PROJECT SUMMARY Immune checkpoint inhibitors (ICI) are now used as first line therapy in patients with recurrent or metastatic head and neck squamous cell carcinoma (HNSCC), yet, only one out of six patients respond. How the composition and spatial organization of the tumor immune microenvironment relates to ICI efficacy in HNSCC is currently poorly understood. What is known, is that cancers are dynamic, evolving temporally and spatially in response to therapeutic pressures, with building support suggesting that on treatment assessment is more predictive of ICI response than assessment of pre-treatment tissue. In this proposal we will apply innovative single cell sequencing and imaging approaches to answer a critical question impeding progress in head and neck cancer care: how the spatial and temporal evolution of tumor and immune cells impacts ICI resistance. Aim 1 will distinguish tumor cell programs that associate with ICI resistance in primary tissue and serially measure alterations in these genes in circulating tumor cells.
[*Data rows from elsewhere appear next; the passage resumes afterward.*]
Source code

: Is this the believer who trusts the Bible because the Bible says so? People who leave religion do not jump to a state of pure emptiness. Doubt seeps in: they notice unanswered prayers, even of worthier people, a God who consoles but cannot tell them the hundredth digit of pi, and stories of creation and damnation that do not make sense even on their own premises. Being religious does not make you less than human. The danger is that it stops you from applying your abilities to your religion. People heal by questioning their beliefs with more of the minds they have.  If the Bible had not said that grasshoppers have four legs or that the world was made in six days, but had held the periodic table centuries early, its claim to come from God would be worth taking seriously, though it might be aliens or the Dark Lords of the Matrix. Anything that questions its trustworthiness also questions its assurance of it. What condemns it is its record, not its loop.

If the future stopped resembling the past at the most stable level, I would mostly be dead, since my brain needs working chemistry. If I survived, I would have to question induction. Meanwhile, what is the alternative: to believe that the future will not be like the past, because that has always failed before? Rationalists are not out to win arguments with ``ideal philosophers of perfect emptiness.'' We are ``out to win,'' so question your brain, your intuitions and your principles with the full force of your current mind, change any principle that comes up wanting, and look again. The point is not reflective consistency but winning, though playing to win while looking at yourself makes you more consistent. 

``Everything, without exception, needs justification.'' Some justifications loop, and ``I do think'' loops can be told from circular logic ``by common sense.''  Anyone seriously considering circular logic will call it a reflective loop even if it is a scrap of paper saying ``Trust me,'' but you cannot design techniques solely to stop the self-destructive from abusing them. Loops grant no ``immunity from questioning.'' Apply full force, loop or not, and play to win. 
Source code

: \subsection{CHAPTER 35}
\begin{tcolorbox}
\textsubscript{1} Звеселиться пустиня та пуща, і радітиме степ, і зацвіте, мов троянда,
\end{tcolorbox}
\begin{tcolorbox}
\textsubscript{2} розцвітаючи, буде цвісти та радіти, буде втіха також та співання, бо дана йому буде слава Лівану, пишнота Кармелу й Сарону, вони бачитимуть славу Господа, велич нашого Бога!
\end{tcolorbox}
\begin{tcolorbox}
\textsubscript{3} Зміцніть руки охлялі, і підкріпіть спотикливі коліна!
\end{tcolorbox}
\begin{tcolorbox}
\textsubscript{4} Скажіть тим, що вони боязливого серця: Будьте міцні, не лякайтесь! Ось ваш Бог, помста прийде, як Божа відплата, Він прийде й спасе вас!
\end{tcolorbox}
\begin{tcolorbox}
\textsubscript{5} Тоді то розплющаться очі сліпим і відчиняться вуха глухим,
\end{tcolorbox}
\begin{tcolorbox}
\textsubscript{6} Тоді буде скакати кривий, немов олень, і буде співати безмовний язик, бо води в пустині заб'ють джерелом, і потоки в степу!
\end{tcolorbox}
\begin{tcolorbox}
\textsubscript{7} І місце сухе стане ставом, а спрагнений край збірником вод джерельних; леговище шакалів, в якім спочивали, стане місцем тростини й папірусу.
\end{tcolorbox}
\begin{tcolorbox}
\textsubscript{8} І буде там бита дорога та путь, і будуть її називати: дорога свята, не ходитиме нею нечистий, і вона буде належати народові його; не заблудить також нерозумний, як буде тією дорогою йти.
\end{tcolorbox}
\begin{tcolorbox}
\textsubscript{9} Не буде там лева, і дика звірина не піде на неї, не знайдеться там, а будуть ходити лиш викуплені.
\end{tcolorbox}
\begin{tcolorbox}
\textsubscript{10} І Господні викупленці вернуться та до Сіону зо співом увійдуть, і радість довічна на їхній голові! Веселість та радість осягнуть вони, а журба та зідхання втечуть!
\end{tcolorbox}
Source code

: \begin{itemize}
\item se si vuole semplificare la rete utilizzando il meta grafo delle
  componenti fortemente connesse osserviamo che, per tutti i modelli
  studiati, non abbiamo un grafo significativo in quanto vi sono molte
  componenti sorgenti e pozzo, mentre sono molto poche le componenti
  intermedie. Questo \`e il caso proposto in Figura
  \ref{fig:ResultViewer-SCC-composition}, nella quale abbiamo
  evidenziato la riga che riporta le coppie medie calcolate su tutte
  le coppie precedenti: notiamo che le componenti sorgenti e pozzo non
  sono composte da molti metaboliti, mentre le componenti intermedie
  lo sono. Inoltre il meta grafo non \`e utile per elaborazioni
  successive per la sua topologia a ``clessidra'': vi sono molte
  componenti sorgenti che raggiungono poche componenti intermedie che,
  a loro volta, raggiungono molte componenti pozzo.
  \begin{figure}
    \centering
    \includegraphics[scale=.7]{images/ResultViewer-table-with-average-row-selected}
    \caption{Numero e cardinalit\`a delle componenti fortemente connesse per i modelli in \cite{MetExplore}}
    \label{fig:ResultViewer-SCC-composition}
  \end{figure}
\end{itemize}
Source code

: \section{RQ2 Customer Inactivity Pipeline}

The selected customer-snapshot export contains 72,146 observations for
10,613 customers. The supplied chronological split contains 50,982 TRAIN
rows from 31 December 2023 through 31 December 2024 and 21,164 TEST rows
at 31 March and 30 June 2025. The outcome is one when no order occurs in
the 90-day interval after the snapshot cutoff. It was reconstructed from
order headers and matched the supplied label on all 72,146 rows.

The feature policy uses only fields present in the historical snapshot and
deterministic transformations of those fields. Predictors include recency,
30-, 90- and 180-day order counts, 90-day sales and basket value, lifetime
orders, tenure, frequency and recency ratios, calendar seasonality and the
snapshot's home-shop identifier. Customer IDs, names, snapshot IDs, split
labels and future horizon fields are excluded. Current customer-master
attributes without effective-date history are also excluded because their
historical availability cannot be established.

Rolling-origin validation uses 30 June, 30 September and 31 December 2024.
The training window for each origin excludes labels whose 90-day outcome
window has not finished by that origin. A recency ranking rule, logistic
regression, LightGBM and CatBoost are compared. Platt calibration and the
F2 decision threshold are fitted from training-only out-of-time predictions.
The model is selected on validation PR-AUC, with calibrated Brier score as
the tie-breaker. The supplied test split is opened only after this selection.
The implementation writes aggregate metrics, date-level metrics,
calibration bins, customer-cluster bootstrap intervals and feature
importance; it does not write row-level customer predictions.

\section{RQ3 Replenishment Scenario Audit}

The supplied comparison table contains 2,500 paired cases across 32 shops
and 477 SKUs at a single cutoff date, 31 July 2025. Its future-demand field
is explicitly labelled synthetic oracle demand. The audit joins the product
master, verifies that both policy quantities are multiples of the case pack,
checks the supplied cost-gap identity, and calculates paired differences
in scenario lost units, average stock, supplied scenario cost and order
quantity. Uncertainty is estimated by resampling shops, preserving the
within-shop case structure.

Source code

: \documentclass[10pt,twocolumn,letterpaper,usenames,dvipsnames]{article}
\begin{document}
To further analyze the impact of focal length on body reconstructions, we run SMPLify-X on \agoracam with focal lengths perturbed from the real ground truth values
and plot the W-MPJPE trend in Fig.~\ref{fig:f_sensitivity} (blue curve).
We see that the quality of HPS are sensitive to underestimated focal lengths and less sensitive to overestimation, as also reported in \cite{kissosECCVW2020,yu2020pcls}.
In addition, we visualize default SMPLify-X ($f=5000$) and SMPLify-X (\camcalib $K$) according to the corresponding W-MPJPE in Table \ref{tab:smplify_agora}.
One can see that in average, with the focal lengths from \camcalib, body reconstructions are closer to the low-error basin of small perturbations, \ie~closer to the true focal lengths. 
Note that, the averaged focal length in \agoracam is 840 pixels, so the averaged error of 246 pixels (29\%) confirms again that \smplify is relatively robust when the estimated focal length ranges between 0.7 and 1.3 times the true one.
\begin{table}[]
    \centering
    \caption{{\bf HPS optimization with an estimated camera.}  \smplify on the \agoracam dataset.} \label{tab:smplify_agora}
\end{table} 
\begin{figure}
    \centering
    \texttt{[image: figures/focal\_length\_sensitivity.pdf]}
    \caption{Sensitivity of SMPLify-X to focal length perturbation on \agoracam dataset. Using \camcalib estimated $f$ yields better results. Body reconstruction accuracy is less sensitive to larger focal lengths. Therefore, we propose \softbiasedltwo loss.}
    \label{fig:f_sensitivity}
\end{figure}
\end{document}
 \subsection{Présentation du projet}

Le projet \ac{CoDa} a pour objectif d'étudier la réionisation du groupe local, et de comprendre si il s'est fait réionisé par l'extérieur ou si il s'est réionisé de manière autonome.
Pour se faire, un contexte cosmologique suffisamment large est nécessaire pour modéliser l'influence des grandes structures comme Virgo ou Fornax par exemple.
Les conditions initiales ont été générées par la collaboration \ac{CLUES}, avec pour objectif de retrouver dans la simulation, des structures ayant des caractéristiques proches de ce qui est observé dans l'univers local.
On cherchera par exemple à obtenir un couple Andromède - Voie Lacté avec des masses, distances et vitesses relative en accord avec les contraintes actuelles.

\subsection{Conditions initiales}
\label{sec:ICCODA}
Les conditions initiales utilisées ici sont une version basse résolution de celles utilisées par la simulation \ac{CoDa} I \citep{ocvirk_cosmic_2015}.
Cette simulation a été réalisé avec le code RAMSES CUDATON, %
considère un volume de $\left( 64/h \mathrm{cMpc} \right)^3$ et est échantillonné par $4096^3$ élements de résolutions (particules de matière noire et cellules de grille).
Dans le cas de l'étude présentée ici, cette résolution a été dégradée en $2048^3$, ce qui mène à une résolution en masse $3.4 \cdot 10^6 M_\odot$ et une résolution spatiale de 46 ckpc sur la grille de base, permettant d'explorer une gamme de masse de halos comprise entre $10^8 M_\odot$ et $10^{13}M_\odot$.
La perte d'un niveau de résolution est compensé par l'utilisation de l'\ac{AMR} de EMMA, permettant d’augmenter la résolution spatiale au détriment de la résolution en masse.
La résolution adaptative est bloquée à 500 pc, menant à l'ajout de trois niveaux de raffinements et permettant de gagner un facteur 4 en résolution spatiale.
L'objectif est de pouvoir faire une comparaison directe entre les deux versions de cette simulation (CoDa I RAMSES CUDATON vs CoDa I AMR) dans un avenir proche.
Aim 2 will define how T and B cell subpopulations and spatial architecture change with ICI initiation and how alterations relate to ICI resistance. Completion of these mentored aims will set the stage for the long term goal of developing improved predictive biomarkers of ICI response and identifying new targets for combinatorial therapies. This career development proposal presents a five-year plan to both accomplish the outlined scientific aims as well as a detailed training program to ensure the candidate’s transition to research independence. The candidate is an Instructor in Otolaryngology-Head and Neck Surgery at Harvard Medical School, Massachusetts Eye and Ear and Massachusetts General Hospital. The training aims, which include hand on experience, coursework and seminars focused on immunogenomics, build on the candidate’s previous research experience in cancer genomics and clinical experience as a head and neck cancer surgeon. Mentorship will be provided by thought leaders in single cell imaging and sequencing, bioinformatics, biomarker science, and cancer immunology including the primary mentorship team of Dr. Shannon Stott, PhD, Keith Flaherty, MD and Nir Hacohen, PhD at Massachusetts General Hospital Cancer Center.

项目概要 免疫检查点抑制剂（ICI）现在被用作复发或转移性患者的一线治疗 然而，只有六分之一的患者对头颈鳞状细胞癌（HNSCC）有反应。 肿瘤免疫微环境的组成和空间组织与 HNSCC 的 ICI 疗效相关 目前人们对癌症的了解还很少，癌症是动态的，随时间和空间的变化而变化。 对治疗压力的反应，建立支持表明治疗评估更重要 与评估治疗前组织相比，可以预测 ICI 反应。在本提案中，我们将应用创新技术。 单细胞测序和成像方法可以回答阻碍头部和脑部疾病进展的关键问题 颈部癌症护理：肿瘤和免疫细胞的时空演化如何影响 ICI 耐药性。 目标 1 将区分与原代组织中 ICI 耐药相关的肿瘤细胞程序，并连续 测量循环肿瘤细胞中这些基因的变化，目标 2 将定义 T 细胞和 B 细胞亚群的变化。 空间结构随着 ICI 的启动而变化，以及变化与 ICI 抵抗的完成有何关系。 这些指导目标将为开发改进的预测性生物标志物的长期目标奠定基础。 ICI 响应并确定组合疗法的新目标。 提出了一个五年计划，以实现概述的科学目标以及详细的培训计划 确保候选人过渡到研究独立性。 马萨诸塞州哈佛医学院耳鼻喉头颈外科 马萨诸塞州总医院的培训目标包括实践经验、课程作业和 以免疫基因组学为重点的研讨会，以候选人之前的癌症研究经验为基础 作为头颈癌症外科医生的基因组学和临床经验将由思想提供指导。 单细胞成像和测序、生物信息学、生物标记科学和癌症免疫学领域的领导者 包括 Shannon Stott 博士、Keith Flaherty 医学博士和 Nir ​​Hacohen 博士的主要导师团队 在马萨诸塞州总医院癌症中心。